*** Exercise data Section Begins ***

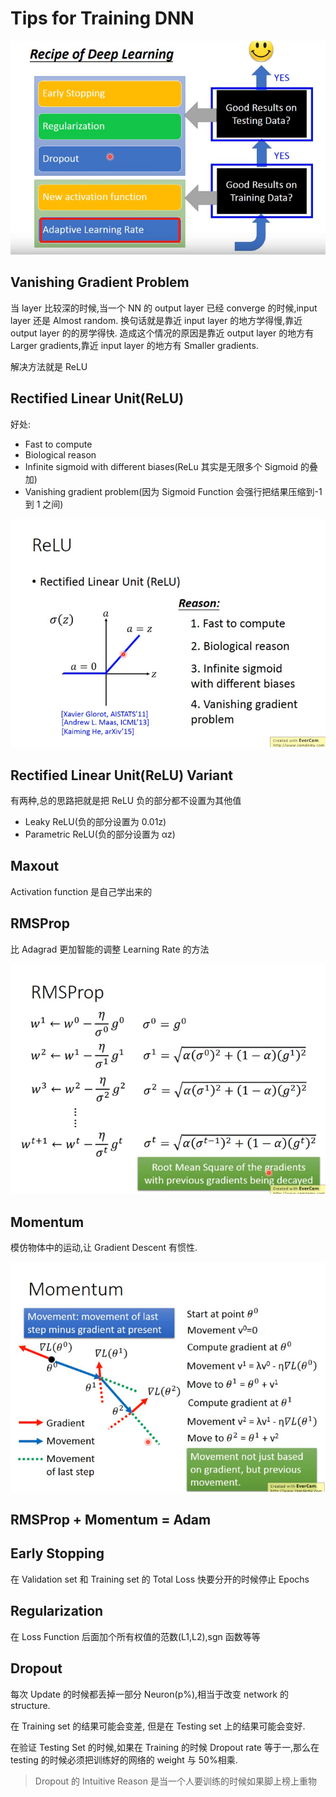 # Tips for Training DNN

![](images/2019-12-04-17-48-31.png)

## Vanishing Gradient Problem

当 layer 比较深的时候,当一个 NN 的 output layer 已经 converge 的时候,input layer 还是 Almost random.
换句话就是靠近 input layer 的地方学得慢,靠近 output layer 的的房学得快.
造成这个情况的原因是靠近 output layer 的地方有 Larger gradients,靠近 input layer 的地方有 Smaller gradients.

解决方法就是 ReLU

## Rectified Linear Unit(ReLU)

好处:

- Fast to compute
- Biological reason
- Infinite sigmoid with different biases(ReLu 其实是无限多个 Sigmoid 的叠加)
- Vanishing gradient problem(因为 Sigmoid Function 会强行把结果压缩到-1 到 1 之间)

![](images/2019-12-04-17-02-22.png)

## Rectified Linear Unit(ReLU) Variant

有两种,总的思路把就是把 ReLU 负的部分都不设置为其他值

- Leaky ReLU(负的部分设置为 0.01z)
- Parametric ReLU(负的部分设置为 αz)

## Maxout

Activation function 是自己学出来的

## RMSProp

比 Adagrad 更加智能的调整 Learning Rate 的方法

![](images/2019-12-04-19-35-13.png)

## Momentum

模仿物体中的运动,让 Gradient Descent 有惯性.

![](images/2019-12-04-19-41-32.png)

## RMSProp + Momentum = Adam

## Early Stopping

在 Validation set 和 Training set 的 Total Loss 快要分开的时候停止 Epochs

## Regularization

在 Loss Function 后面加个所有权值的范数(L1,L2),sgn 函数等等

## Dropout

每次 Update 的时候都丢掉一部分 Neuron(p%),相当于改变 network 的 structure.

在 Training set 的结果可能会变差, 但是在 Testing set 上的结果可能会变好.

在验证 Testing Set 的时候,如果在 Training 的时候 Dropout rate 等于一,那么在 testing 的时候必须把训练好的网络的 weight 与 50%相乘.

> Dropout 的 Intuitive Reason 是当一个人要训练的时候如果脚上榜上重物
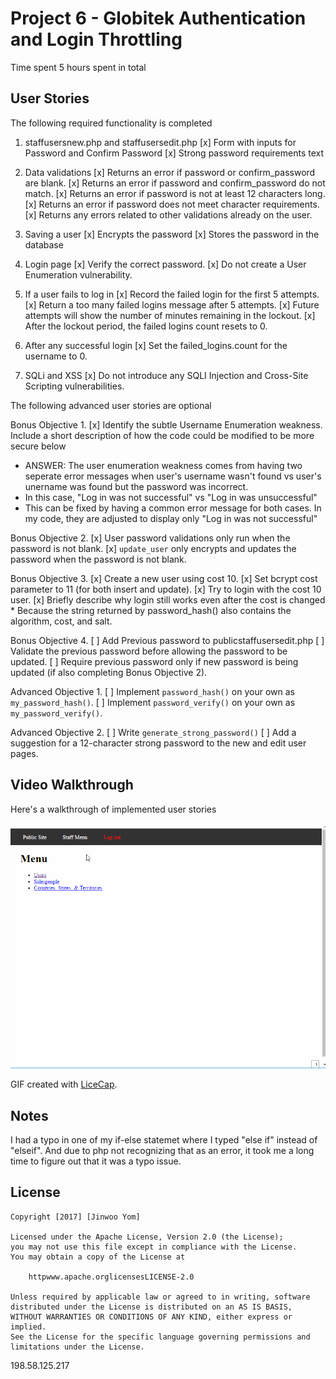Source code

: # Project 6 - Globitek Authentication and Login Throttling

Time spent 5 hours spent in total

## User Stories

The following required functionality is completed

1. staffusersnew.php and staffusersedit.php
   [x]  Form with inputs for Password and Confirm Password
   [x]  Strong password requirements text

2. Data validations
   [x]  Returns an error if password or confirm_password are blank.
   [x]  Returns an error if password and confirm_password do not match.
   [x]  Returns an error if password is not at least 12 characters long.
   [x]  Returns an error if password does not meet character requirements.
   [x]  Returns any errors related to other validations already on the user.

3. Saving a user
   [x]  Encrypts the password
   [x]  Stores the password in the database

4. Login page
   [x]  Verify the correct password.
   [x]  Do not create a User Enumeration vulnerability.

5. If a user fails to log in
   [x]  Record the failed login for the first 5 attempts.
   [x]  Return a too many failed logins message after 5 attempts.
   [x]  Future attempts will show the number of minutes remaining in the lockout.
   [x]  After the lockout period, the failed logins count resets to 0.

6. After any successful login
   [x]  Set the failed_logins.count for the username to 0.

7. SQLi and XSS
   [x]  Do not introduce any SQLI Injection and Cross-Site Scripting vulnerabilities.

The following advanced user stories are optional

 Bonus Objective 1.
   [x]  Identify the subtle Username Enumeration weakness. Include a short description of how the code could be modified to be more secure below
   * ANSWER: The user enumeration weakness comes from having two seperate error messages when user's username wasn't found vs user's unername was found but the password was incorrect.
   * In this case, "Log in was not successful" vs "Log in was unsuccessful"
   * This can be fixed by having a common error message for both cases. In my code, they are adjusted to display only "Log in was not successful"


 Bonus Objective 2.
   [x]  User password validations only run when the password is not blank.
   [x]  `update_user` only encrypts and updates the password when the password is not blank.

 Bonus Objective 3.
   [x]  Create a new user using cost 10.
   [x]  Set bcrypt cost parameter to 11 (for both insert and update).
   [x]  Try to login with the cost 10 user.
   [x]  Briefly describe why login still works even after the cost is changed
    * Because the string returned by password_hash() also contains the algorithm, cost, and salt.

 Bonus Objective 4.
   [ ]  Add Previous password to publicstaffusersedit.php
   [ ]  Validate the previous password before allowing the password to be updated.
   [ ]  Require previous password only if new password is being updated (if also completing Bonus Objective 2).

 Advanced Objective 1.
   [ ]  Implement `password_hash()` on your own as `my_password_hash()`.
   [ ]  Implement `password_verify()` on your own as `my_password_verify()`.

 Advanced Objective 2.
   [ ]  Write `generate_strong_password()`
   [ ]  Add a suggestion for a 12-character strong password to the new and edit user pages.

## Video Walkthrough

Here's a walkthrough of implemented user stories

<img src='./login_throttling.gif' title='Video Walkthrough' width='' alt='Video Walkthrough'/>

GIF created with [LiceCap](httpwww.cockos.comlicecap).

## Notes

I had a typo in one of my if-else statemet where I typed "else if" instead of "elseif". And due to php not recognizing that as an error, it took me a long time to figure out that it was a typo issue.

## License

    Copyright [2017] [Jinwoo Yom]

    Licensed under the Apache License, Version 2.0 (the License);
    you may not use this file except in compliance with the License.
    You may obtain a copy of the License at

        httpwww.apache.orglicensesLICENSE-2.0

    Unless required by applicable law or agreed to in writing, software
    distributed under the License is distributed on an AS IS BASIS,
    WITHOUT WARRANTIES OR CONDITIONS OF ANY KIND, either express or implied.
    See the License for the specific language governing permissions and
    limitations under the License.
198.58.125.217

*** Exercise data Section Ends ***
*** Exercise data Section Begins ***

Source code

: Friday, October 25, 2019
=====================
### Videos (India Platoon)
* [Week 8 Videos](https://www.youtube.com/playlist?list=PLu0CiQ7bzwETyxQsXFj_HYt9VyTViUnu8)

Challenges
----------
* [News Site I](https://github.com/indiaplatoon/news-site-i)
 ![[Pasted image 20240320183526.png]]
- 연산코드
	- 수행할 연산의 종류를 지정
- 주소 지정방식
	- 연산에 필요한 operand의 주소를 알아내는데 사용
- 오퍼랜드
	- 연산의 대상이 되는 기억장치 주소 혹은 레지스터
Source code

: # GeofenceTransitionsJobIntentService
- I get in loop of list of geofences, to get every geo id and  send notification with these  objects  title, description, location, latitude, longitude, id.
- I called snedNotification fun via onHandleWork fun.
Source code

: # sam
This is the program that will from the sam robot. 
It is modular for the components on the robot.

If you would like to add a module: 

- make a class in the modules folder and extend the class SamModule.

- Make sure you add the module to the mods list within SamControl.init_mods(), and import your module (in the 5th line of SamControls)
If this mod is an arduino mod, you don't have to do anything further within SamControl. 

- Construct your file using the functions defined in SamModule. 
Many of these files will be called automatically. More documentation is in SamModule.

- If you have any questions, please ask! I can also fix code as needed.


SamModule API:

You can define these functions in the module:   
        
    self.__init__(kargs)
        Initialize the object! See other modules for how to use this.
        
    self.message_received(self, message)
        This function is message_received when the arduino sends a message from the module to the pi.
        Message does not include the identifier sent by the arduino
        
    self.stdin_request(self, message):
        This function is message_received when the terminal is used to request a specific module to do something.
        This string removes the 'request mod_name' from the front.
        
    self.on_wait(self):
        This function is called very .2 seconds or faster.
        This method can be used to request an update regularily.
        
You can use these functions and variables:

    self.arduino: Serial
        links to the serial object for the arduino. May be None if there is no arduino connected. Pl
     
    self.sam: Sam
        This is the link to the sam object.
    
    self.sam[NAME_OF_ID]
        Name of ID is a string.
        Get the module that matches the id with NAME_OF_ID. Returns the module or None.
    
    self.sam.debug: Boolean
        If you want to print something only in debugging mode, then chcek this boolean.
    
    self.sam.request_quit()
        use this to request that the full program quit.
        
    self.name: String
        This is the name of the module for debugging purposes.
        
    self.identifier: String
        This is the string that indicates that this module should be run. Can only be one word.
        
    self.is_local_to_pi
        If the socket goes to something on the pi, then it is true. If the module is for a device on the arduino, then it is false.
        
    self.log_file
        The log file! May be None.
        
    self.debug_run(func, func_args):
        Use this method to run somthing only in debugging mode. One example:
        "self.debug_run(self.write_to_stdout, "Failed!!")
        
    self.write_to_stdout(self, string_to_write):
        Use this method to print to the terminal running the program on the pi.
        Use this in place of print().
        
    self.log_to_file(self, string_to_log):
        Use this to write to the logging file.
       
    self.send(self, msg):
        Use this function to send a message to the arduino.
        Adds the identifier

*** Exercise data Section Ends ***

Leaving out each picture, repeat exactly the lines above from the one that contains "# Tips for Training DNN" through the one that contains "12 characters long.".

**Result for this task**
 # Tips for Training DNN

![](images/2019-12-04-17-48-31.png)

## Vanishing Gradient Problem

当 layer 比较深的时候,当一个 NN 的 output layer 已经 converge 的时候,input layer 还是 Almost random.
换句话就是靠近 input layer 的地方学得慢,靠近 output layer 的的房学得快.
造成这个情况的原因是靠近 output layer 的地方有 Larger gradients,靠近 input layer 的地方有 Smaller gradients.

解决方法就是 ReLU

## Rectified Linear Unit(ReLU)

好处:

- Fast to compute
- Biological reason
- Infinite sigmoid with different biases(ReLu 其实是无限多个 Sigmoid 的叠加)
- Vanishing gradient problem(因为 Sigmoid Function 会强行把结果压缩到-1 到 1 之间)

![](images/2019-12-04-17-02-22.png)

## Rectified Linear Unit(ReLU) Variant

有两种,总的思路把就是把 ReLU 负的部分都不设置为其他值

- Leaky ReLU(负的部分设置为 0.01z)
- Parametric ReLU(负的部分设置为 αz)

## Maxout

Activation function 是自己学出来的

## RMSProp

比 Adagrad 更加智能的调整 Learning Rate 的方法

![](images/2019-12-04-19-35-13.png)

## Momentum

模仿物体中的运动,让 Gradient Descent 有惯性.

![](images/2019-12-04-19-41-32.png)

## RMSProp + Momentum = Adam

## Early Stopping

在 Validation set 和 Training set 的 Total Loss 快要分开的时候停止 Epochs

## Regularization

在 Loss Function 后面加个所有权值的范数(L1,L2),sgn 函数等等

## Dropout

每次 Update 的时候都丢掉一部分 Neuron(p%),相当于改变 network 的 structure.

在 Training set 的结果可能会变差, 但是在 Testing set 上的结果可能会变好.

在验证 Testing Set 的时候,如果在 Training 的时候 Dropout rate 等于一,那么在 testing 的时候必须把训练好的网络的 weight 与 50%相乘.

> Dropout 的 Intuitive Reason 是当一个人要训练的时候如果脚上榜上重物
Source code

: # Project 6 - Globitek Authentication and Login Throttling

Time spent 5 hours spent in total

## User Stories

The following required functionality is completed

1. staffusersnew.php and staffusersedit.php
   [x]  Form with inputs for Password and Confirm Password
   [x]  Strong password requirements text

2. Data validations
   [x]  Returns an error if password or confirm_password are blank.
   [x]  Returns an error if password and confirm_password do not match.
   [x]  Returns an error if password is not at least 12 characters long.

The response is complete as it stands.